お知らせ
【レポート】『社会事業家100人インタビュー』特定非営利活動法人てっちりこ 代表理事 岡本勝光氏
「先輩社会事業家のビジネスモデルを学ぶ」
第16回『社会事業家100人インタビュー』 特別編 (岡山開催)
~地域の資源を生かした地域経済のつくり方~
ゲスト:岡本勝光さん
特定非営利活動法人てっちりこ 代表理事
プロフィール
赤字の第三セクター会社の経営支援のために、40代後半に出身地の岡山県奥津地方にUターンした岡本さん。道の駅の開業をサポートし、開業3年連続で黒字決算を達成。その後、出身集落の大釣温泉周辺の景観と清流を守る環境保全活動を行うため、2004年に地元の仲間と特定非営利活動法人「てっちりこ」を設立されました。
「てっちりこ」では地域特有種の姫とうがらしの栽培と加工販売事業に着手し、研究者の協力を得て姫とうがらしの成分を徹底分析。特性を活かした姫とうがらしドレッシングや調味料が人気商品となり、地域で伝統的に続いてきた姫とうがらしの栽培・生産を守りながら地域の雇用を創出。重量作物が育てられない地域の高齢者の仕事づくりになっています。
また、事業収益で郵便や宅配便が満足に届かない地域の配達代行や奥津渓谷の環境保全活動などにあて、地域の資源を生かしながら地域内の経済循環をつくり、中山間地域の地域活性化に取り組まれています。
<今回のインタビューのポイント>(インタビュアー IIHOE川北)
人口流出や高齢化など、数十年にわたって「過疎先進地」であった中山間地域は、課題に向き合う努力と工夫の先進地でもあります。

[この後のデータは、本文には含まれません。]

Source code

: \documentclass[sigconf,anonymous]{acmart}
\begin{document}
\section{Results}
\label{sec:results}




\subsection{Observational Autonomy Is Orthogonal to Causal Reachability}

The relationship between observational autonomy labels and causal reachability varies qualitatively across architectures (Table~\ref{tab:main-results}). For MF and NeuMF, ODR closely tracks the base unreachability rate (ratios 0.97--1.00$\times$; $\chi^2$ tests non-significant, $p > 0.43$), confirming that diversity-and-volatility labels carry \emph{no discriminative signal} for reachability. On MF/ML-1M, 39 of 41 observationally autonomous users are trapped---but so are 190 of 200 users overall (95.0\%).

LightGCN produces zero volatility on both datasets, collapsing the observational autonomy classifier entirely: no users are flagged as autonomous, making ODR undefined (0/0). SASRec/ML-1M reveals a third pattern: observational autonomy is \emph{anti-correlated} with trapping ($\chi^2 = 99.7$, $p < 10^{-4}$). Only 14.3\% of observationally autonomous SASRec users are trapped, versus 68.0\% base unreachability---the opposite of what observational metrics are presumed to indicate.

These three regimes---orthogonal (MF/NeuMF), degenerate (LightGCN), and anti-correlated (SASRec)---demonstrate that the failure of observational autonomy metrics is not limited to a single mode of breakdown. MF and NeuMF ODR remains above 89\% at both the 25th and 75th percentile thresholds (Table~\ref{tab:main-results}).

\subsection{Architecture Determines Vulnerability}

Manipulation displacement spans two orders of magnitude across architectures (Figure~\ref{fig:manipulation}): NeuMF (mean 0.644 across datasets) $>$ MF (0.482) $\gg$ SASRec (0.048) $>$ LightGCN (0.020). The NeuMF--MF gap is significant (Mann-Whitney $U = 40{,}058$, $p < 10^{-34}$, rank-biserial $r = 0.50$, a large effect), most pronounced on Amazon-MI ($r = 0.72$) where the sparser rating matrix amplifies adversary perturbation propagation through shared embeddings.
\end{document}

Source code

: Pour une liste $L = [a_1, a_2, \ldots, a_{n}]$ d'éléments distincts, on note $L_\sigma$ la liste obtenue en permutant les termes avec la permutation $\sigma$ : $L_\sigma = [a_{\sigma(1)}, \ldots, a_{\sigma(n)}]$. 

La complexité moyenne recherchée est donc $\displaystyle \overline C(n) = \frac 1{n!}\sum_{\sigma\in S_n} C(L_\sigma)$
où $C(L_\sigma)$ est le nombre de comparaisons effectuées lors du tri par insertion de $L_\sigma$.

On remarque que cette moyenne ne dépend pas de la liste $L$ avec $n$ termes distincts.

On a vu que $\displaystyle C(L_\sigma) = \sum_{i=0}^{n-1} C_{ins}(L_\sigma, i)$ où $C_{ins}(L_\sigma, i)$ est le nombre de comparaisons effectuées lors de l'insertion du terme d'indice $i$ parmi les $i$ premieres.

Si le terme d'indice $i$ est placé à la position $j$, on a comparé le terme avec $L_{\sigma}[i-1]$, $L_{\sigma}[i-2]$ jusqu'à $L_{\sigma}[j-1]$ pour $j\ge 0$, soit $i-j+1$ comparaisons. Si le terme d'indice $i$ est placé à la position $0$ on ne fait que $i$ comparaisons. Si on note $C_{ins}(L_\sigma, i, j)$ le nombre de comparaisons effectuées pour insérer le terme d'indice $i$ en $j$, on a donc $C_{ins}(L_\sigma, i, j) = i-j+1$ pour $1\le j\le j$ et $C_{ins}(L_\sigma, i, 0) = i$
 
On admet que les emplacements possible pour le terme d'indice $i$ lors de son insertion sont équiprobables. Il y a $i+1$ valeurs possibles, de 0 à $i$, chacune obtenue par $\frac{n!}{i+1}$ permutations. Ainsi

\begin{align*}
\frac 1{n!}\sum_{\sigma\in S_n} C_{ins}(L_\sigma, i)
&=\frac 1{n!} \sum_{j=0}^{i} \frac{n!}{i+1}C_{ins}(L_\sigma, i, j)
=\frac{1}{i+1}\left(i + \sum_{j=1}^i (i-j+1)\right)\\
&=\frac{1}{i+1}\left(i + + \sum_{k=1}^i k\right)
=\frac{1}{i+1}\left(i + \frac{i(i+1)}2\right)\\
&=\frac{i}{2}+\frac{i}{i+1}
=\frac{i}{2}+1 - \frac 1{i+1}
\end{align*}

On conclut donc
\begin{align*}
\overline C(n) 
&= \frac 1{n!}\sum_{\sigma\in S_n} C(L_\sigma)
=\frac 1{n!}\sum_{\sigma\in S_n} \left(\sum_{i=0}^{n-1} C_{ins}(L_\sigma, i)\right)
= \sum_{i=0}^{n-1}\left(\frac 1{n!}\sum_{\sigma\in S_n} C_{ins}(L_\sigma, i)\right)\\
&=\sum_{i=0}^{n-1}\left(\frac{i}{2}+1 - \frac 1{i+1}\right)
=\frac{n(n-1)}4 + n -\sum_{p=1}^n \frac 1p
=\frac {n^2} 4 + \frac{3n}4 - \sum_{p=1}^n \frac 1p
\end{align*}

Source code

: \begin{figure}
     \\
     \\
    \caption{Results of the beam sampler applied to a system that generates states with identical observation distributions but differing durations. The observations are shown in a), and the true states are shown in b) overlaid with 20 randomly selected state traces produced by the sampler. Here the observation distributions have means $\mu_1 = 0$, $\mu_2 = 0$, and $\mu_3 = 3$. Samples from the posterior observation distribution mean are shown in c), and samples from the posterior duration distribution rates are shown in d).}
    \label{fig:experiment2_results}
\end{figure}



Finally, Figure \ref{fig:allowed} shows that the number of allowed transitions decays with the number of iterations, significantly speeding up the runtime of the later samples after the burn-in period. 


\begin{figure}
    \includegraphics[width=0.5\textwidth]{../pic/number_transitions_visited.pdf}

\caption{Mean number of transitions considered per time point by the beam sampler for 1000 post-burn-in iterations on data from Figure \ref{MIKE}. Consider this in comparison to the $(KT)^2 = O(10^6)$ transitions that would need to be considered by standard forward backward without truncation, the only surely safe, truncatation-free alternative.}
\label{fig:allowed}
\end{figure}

岡本さんは、自ら起業される前に、第三セクターでマイナスからの再生を実現されたうえで、地域の方々とともに団体と事業をスタート。「実績→信頼→組織づくり→商品+ブランドづくり→地域へのサービスの拡充」という人「交」密度を高める過程と、特産品づくりを通じた地域の巻き込みやブランドの発信は、地域づくりに取り組む人々にとって、共通の基礎です。
「地産地笑」
地元のもので、地元の人が笑える地域に!
私たちの地域、岡山県奥津地方(旧奥津町)は約50年間、ダム闘争をしてきた地域です。人口の約1/3が移転を余儀なくされ、苫田ダム完成とほぼ同時期の2005年に平成の大合併により、鏡野町・上齋原村・富村との合併で新・鏡野町(かがみのちょう)となりました。鏡野町の中でも奥津地域の現在の高齢化率は約43%。ダム建設による移転の影響もあり、深刻な過疎化が進んでいます。昨年の正月には、奥津温泉の歴史ある旅館が廃業となり、大きなショックを受けました。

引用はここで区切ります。